[THE TASK]
The lines to repeat are those below from the one containing "results as a Curry term of type" down to the one containing "function might residuate.", both included; reproduce them exactly and nothing else.

[INFORMATION SHOWN]
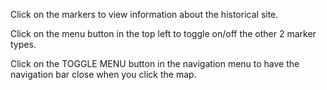 Click on the markers to view information about the historical site.

Click on the menu button in the top left to toggle on/off the other 2 marker types.

Click on the TOGGLE MENU button in the navigation menu to have the navigation bar close when you click the map.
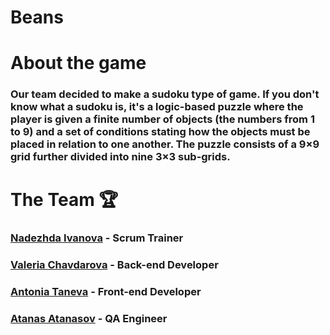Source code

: # Beans
# About the game
<h3>Our team decided to make a sudoku type of game. If you don't know what a sudoku is, it's a logic-based puzzle where the player is given a finite number of objects (the numbers from 1 to 9) and a set of conditions stating how the objects must be placed in relation to one another. The puzzle consists of a 9×9 grid further divided into nine 3×3 sub-grids.</h3>

# The Team 🏆
<h3><a href="https://github.com/NTIvanova21">Nadezhda Ivanova</a> - Scrum Trainer</h3>
<h3><a href="https://github.com/VDChavdarova21">Valeria Chavdarova</a> - Back-end Developer</h3>
<h3><a href="https://github.com/ATTaneva21">Antonia Taneva</a> - Front-end Developer</h3>
<h3><a href="https://github.com/ADAtanasov21 ">Atanas Atanasov</a> - QA Engineer</h3>
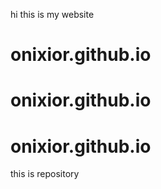 hi this is my website
# onixior.github.io
# onixior.github.io
# onixior.github.io
this is repository
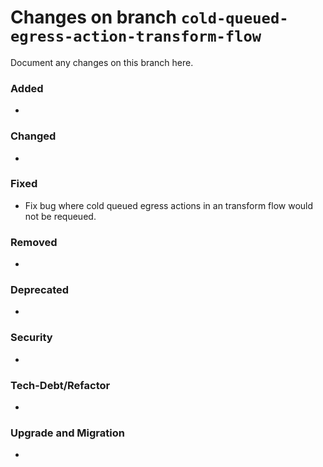 # Changes on branch `cold-queued-egress-action-transform-flow`
Document any changes on this branch here.
### Added
- 

### Changed
- 

### Fixed
- Fix bug where cold queued egress actions in an transform flow would not be requeued. 

### Removed
- 

### Deprecated
- 

### Security
- 

### Tech-Debt/Refactor
- 

### Upgrade and Migration
- 
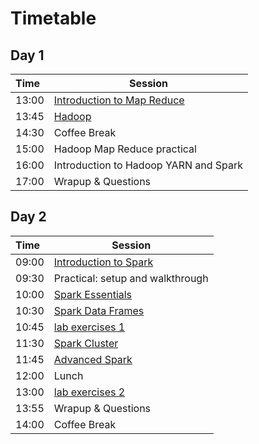 # Timetable
## Day 1

| Time | Session |
| :--- | ------------- |
| 13:00 | [Introduction to Map Reduce](prace_presentations/Hadoop-1.pdf) |
| 13:45 | [Hadoop](prace_presentations/Hadoop-1.pdf)|
| 14:30 | Coffee Break |
| 15:00 | Hadoop Map Reduce practical |
| 16:00 | Introduction to Hadoop YARN and Spark |
| 17:00 | Wrapup & Questions |


## Day 2

| Time | Session |
| :--- | ------------- |
| 09:00 | [Introduction to Spark](Spark_Introduction.pdf)|
| 09:30 | Practical: setup and walkthrough |
| 10:00 | [Spark Essentials](Spark_Essentials.pdf)|
| 10:30 | [Spark Data Frames](Spark_DataFrames.pdf) |
| 10:45 | [lab exercises 1](../lab_exercises/lab1_basics.ipynb) |
| 11:30 | [Spark Cluster](Spark_Cluster.pdf) |
| 11:45 | [Advanced Spark](Spark_Advanced.pdf) |
| 12:00 | Lunch |
| 13:00 | [lab exercises 2](../lab_exercises/lab2_1_dataframes.ipynb)  |
| 13:55 | Wrapup & Questions |
| 14:00 | Coffee Break |

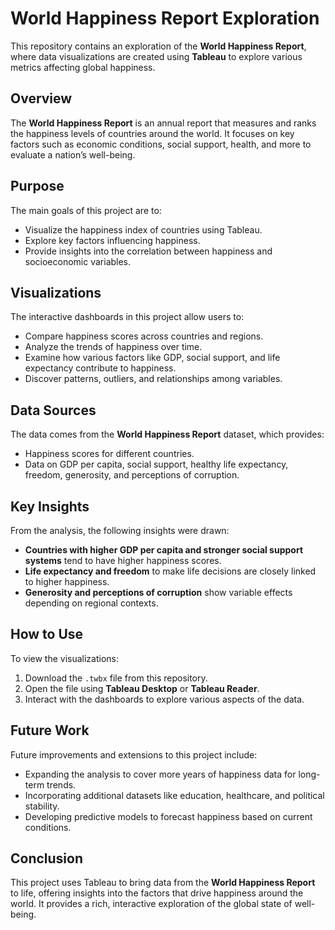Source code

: # World Happiness Report Exploration

This repository contains an exploration of the **World Happiness Report**, where data visualizations are created using **Tableau** to explore various metrics affecting global happiness. 

## Overview

The **World Happiness Report** is an annual report that measures and ranks the happiness levels of countries around the world. It focuses on key factors such as economic conditions, social support, health, and more to evaluate a nation’s well-being.

## Purpose

The main goals of this project are to:
* Visualize the happiness index of countries using Tableau.
* Explore key factors influencing happiness.
* Provide insights into the correlation between happiness and socioeconomic variables.

## Visualizations

The interactive dashboards in this project allow users to:
- Compare happiness scores across countries and regions.
- Analyze the trends of happiness over time.
- Examine how various factors like GDP, social support, and life expectancy contribute to happiness.
- Discover patterns, outliers, and relationships among variables.

## Data Sources

The data comes from the **World Happiness Report** dataset, which provides:
* Happiness scores for different countries.
* Data on GDP per capita, social support, healthy life expectancy, freedom, generosity, and perceptions of corruption.

## Key Insights

From the analysis, the following insights were drawn:
- **Countries with higher GDP per capita and stronger social support systems** tend to have higher happiness scores.
- **Life expectancy and freedom** to make life decisions are closely linked to higher happiness.
- **Generosity and perceptions of corruption** show variable effects depending on regional contexts.

## How to Use

To view the visualizations:
1. Download the `.twbx` file from this repository.
2. Open the file using **Tableau Desktop** or **Tableau Reader**.
3. Interact with the dashboards to explore various aspects of the data.

## Future Work

Future improvements and extensions to this project include:
- Expanding the analysis to cover more years of happiness data for long-term trends.
- Incorporating additional datasets like education, healthcare, and political stability.
- Developing predictive models to forecast happiness based on current conditions.

## Conclusion

This project uses Tableau to bring data from the **World Happiness Report** to life, offering insights into the factors that drive happiness around the world. It provides a rich, interactive exploration of the global state of well-being.
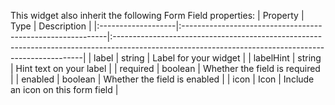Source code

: This widget also inherit the following Form Field properties:
| Property           | Type                                                       | Description                                                                                                                                         |
|:-------------------|:-----------------------------------------------------------|:----------------------------------------------------------------------------------------------------------------------------------------------------|
| label         | string            | Label for your widget                                                                                     |
| labelHint     | string            | Hint text on your label                                                                                   |
| required      | boolean           | Whether the field is required                                                                             |
| enabled       | boolean           | Whether the field is enabled                                                                              |
| icon          | Icon            | Include an icon on this form field |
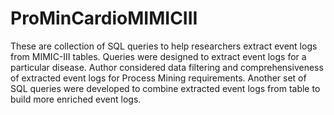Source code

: # ProMinCardioMIMICIII

These are collection of SQL queries to help researchers extract event logs from MIMIC-III tables.
Queries were designed to extract event logs for a particular disease.
Author considered data filtering and comprehensiveness of extracted event logs for Process Mining requirements.
Another set of SQL queries were developed to combine extracted event logs from table to build more enriched event logs.
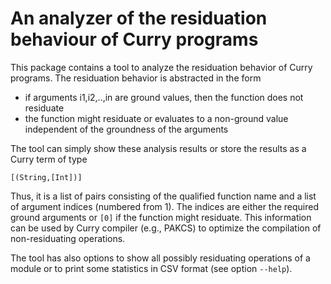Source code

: An analyzer of the residuation behaviour of Curry programs
==========================================================

This package contains a tool to analyze the residuation
behavior of Curry programs. The residuation behavior
is abstracted in the form

* if arguments i1,i2,..,in are ground values, then the
  function does not residuate
* the function might residuate or evaluates to a non-ground value
  independent of the groundness of the arguments

The tool can simply show these analysis results or store the
results as a Curry term of type

    [(String,[Int])]

Thus, it is a list of pairs consisting of the
qualified function name and a list of argument indices
(numbered from 1).
The indices are either the required ground arguments or
`[0]` if the function might residuate.
This information can be used by Curry compiler (e.g., PAKCS)
to optimize the compilation of non-residuating operations.

The tool has also options to show all possibly residuating operations
of a module or to print some statistics in CSV format (see option
`--help`).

[ANSWER AREA]
results as a Curry term of type

    [(String,[Int])]

Thus, it is a list of pairs consisting of the
qualified function name and a list of argument indices
(numbered from 1).
The indices are either the required ground arguments or
`[0]` if the function might residuate.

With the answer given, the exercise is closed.